Slavers and their accessories often pretended that the Hebrew Bible allowed slavery among the Israelites. Not so:

  • “the term slavery should never be used to designate the [Israelites'] servitude [employment] under the Mosaic economy [system].”—Rev. John G. Fee, An Anti-Slavery Manual (New York: William Harned, 1851), p 63, and “the Mosaic servitude had none of the characteristics of modern slavery,” p 17. God had enabled the Hebrews to have fled slavery themselves, p 66. His divine Bible law made man-stealing a death penalty offense, p 46, citing Exodus 21:16, and Deuteronomy 24:7. Slavery violated God's original grant, original intent, p 116. Slavery is extortion, p 10, citing, e.g., 1 Corinthians 6:10. Slavery is listed as an offense like murder and perjury, 1 Timothy 1:10-11.

  • “In reality, the [so-called] Hebrew slave is a hireling [employee; job-holder].”—Henry J. Grimmelsman, Professor of Old Testament Exegesis, Mt. St.

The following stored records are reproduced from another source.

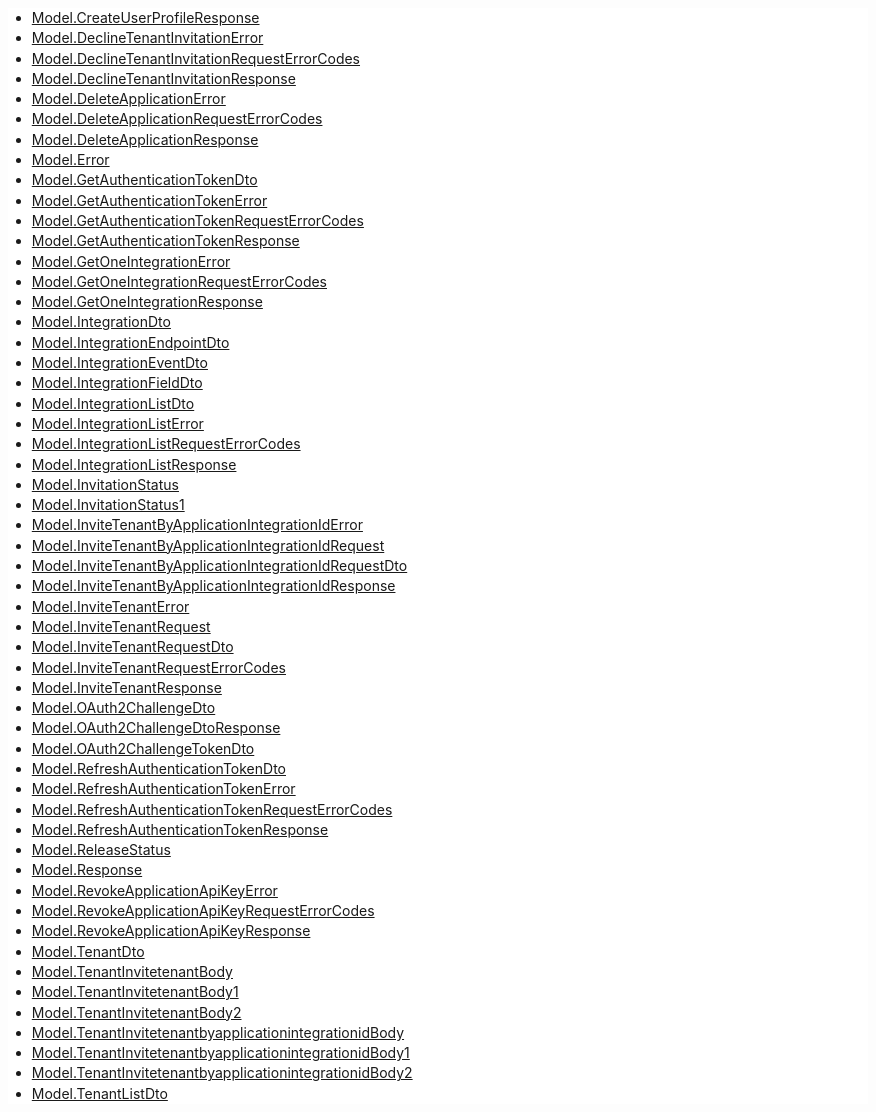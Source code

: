  - [Model.CreateUserProfileResponse](docs/CreateUserProfileResponse.md)
 - [Model.DeclineTenantInvitationError](docs/DeclineTenantInvitationError.md)
 - [Model.DeclineTenantInvitationRequestErrorCodes](docs/DeclineTenantInvitationRequestErrorCodes.md)
 - [Model.DeclineTenantInvitationResponse](docs/DeclineTenantInvitationResponse.md)
 - [Model.DeleteApplicationError](docs/DeleteApplicationError.md)
 - [Model.DeleteApplicationRequestErrorCodes](docs/DeleteApplicationRequestErrorCodes.md)
 - [Model.DeleteApplicationResponse](docs/DeleteApplicationResponse.md)
 - [Model.Error](docs/Error.md)
 - [Model.GetAuthenticationTokenDto](docs/GetAuthenticationTokenDto.md)
 - [Model.GetAuthenticationTokenError](docs/GetAuthenticationTokenError.md)
 - [Model.GetAuthenticationTokenRequestErrorCodes](docs/GetAuthenticationTokenRequestErrorCodes.md)
 - [Model.GetAuthenticationTokenResponse](docs/GetAuthenticationTokenResponse.md)
 - [Model.GetOneIntegrationError](docs/GetOneIntegrationError.md)
 - [Model.GetOneIntegrationRequestErrorCodes](docs/GetOneIntegrationRequestErrorCodes.md)
 - [Model.GetOneIntegrationResponse](docs/GetOneIntegrationResponse.md)
 - [Model.IntegrationDto](docs/IntegrationDto.md)
 - [Model.IntegrationEndpointDto](docs/IntegrationEndpointDto.md)
 - [Model.IntegrationEventDto](docs/IntegrationEventDto.md)
 - [Model.IntegrationFieldDto](docs/IntegrationFieldDto.md)
 - [Model.IntegrationListDto](docs/IntegrationListDto.md)
 - [Model.IntegrationListError](docs/IntegrationListError.md)
 - [Model.IntegrationListRequestErrorCodes](docs/IntegrationListRequestErrorCodes.md)
 - [Model.IntegrationListResponse](docs/IntegrationListResponse.md)
 - [Model.InvitationStatus](docs/InvitationStatus.md)
 - [Model.InvitationStatus1](docs/InvitationStatus1.md)
 - [Model.InviteTenantByApplicationIntegrationIdError](docs/InviteTenantByApplicationIntegrationIdError.md)
 - [Model.InviteTenantByApplicationIntegrationIdRequest](docs/InviteTenantByApplicationIntegrationIdRequest.md)
 - [Model.InviteTenantByApplicationIntegrationIdRequestDto](docs/InviteTenantByApplicationIntegrationIdRequestDto.md)
 - [Model.InviteTenantByApplicationIntegrationIdResponse](docs/InviteTenantByApplicationIntegrationIdResponse.md)
 - [Model.InviteTenantError](docs/InviteTenantError.md)
 - [Model.InviteTenantRequest](docs/InviteTenantRequest.md)
 - [Model.InviteTenantRequestDto](docs/InviteTenantRequestDto.md)
 - [Model.InviteTenantRequestErrorCodes](docs/InviteTenantRequestErrorCodes.md)
 - [Model.InviteTenantResponse](docs/InviteTenantResponse.md)
 - [Model.OAuth2ChallengeDto](docs/OAuth2ChallengeDto.md)
 - [Model.OAuth2ChallengeDtoResponse](docs/OAuth2ChallengeDtoResponse.md)
 - [Model.OAuth2ChallengeTokenDto](docs/OAuth2ChallengeTokenDto.md)
 - [Model.RefreshAuthenticationTokenDto](docs/RefreshAuthenticationTokenDto.md)
 - [Model.RefreshAuthenticationTokenError](docs/RefreshAuthenticationTokenError.md)
 - [Model.RefreshAuthenticationTokenRequestErrorCodes](docs/RefreshAuthenticationTokenRequestErrorCodes.md)
 - [Model.RefreshAuthenticationTokenResponse](docs/RefreshAuthenticationTokenResponse.md)
 - [Model.ReleaseStatus](docs/ReleaseStatus.md)
 - [Model.Response](docs/Response.md)
 - [Model.RevokeApplicationApiKeyError](docs/RevokeApplicationApiKeyError.md)
 - [Model.RevokeApplicationApiKeyRequestErrorCodes](docs/RevokeApplicationApiKeyRequestErrorCodes.md)
 - [Model.RevokeApplicationApiKeyResponse](docs/RevokeApplicationApiKeyResponse.md)
 - [Model.TenantDto](docs/TenantDto.md)
 - [Model.TenantInvitetenantBody](docs/TenantInvitetenantBody.md)
 - [Model.TenantInvitetenantBody1](docs/TenantInvitetenantBody1.md)
 - [Model.TenantInvitetenantBody2](docs/TenantInvitetenantBody2.md)
 - [Model.TenantInvitetenantbyapplicationintegrationidBody](docs/TenantInvitetenantbyapplicationintegrationidBody.md)
 - [Model.TenantInvitetenantbyapplicationintegrationidBody1](docs/TenantInvitetenantbyapplicationintegrationidBody1.md)
 - [Model.TenantInvitetenantbyapplicationintegrationidBody2](docs/TenantInvitetenantbyapplicationintegrationidBody2.md)
 - [Model.TenantListDto](docs/TenantListDto.md)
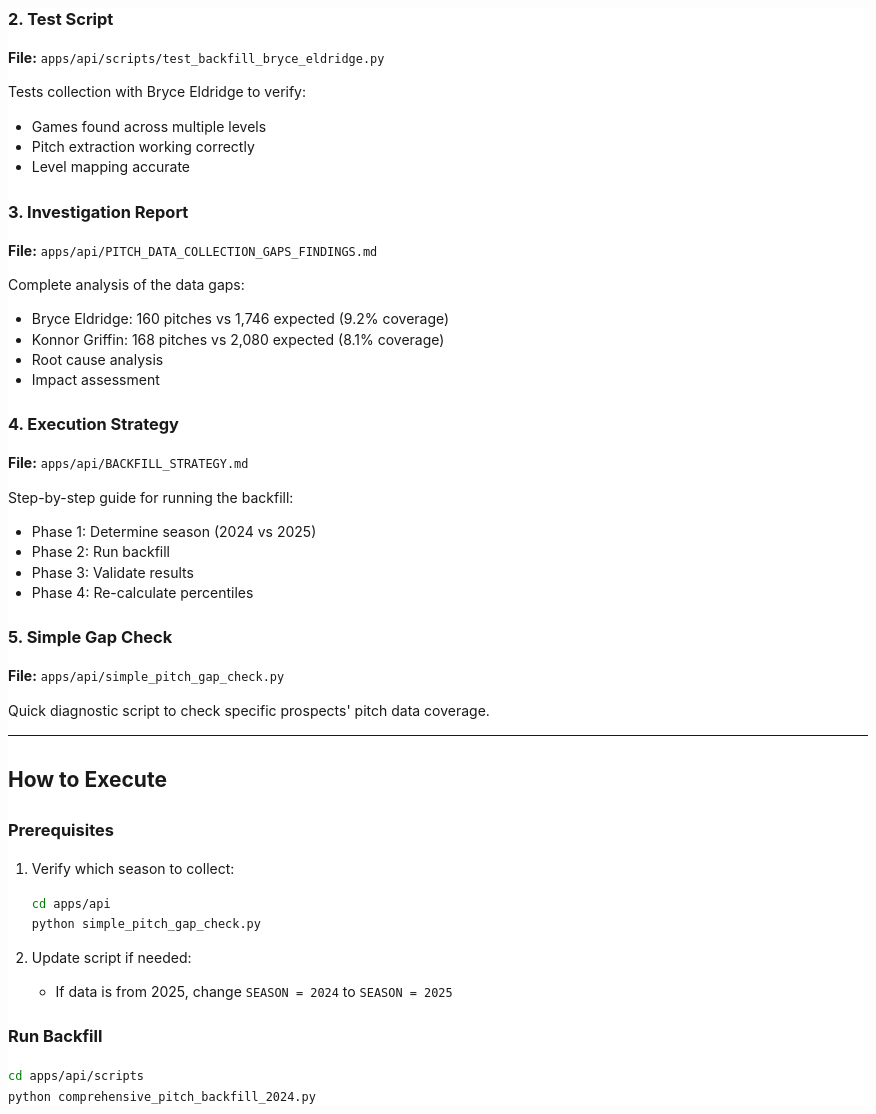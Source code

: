 ### 2. Test Script
**File:** `apps/api/scripts/test_backfill_bryce_eldridge.py`

Tests collection with Bryce Eldridge to verify:
- Games found across multiple levels
- Pitch extraction working correctly
- Level mapping accurate

### 3. Investigation Report
**File:** `apps/api/PITCH_DATA_COLLECTION_GAPS_FINDINGS.md`

Complete analysis of the data gaps:
- Bryce Eldridge: 160 pitches vs 1,746 expected (9.2% coverage)
- Konnor Griffin: 168 pitches vs 2,080 expected (8.1% coverage)
- Root cause analysis
- Impact assessment

### 4. Execution Strategy
**File:** `apps/api/BACKFILL_STRATEGY.md`

Step-by-step guide for running the backfill:
- Phase 1: Determine season (2024 vs 2025)
- Phase 2: Run backfill
- Phase 3: Validate results
- Phase 4: Re-calculate percentiles

### 5. Simple Gap Check
**File:** `apps/api/simple_pitch_gap_check.py`

Quick diagnostic script to check specific prospects' pitch data coverage.

---

## How to Execute

### Prerequisites

1. Verify which season to collect:
   ```bash
   cd apps/api
   python simple_pitch_gap_check.py
   ```

2. Update script if needed:
   - If data is from 2025, change `SEASON = 2024` to `SEASON = 2025`

### Run Backfill

```bash
cd apps/api/scripts
python comprehensive_pitch_backfill_2024.py
```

Mary Seminary of the West, Cincinnati, The Book of Exodus (Norwood, Cincinnati, Ohio: The Seminary Book Store, 1927), p 144.

  • “There never was such a thing as slavery among the Hebrews, nor ever any such thing as slave-legislation; they had no word in the language to signify a slave, nor did God ever permit any such word to be brought in . . . [the] legislation [was instead] absolutely and entirely against it . . . in abhorrence of it . . . condemning and forbidding it under penalty of death”—Rev. George B. Cheever, D.D., Iniquity of the Extension of Slavery (1856), pp 19-20.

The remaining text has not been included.